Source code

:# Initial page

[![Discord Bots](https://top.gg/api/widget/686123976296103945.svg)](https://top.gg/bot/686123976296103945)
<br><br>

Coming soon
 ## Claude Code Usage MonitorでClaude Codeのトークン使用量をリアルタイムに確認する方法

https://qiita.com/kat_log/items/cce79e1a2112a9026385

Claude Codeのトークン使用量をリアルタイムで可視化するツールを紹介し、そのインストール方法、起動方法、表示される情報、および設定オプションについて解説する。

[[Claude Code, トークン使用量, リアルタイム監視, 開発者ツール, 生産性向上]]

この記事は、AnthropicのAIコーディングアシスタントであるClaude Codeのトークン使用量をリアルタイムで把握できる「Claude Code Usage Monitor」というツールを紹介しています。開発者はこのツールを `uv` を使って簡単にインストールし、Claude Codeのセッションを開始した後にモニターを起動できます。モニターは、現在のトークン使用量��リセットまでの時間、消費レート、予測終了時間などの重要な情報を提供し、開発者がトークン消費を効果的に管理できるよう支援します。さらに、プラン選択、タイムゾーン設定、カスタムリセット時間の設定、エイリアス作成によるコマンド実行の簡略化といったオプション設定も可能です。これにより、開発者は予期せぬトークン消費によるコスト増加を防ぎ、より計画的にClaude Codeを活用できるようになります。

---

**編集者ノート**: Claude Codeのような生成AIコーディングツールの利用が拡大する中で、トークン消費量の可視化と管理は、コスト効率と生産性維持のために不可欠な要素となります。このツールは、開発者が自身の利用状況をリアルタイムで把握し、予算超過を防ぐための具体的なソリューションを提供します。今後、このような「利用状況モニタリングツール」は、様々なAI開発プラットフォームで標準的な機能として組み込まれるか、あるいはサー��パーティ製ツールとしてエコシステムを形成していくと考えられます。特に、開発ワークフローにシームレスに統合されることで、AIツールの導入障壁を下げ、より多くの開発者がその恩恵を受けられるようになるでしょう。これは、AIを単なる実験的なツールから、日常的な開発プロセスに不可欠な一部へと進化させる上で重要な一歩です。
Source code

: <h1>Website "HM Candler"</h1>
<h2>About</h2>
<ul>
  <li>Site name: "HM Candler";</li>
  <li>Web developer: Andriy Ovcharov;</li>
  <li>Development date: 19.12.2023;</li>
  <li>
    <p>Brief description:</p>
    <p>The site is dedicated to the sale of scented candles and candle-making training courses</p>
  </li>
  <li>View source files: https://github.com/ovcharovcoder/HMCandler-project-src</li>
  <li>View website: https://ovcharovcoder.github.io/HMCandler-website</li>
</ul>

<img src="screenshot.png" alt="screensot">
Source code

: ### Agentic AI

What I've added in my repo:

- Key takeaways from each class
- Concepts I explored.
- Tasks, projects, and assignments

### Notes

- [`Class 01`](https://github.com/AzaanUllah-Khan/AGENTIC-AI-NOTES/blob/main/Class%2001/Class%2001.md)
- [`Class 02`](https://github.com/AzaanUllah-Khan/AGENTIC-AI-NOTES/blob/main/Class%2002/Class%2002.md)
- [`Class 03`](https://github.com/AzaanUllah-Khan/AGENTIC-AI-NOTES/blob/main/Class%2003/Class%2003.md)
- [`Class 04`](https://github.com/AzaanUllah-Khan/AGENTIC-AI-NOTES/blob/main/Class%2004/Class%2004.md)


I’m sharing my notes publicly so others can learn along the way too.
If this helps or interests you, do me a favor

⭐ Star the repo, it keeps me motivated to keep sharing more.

What is expected: Only the lines from the beginning of the material to the line containing "https://qiita.com/kat_log/items/cce79e1a2112a9026385" should be echoed, verbatim and in full.

Task answer:
Source code

:# Initial page

[![Discord Bots](https://top.gg/api/widget/686123976296103945.svg)](https://top.gg/bot/686123976296103945)
<br><br>

Coming soon
 ## Claude Code Usage MonitorでClaude Codeのトークン使用量をリアルタイムに確認する方法

https://qiita.com/kat_log/items/cce79e1a2112a9026385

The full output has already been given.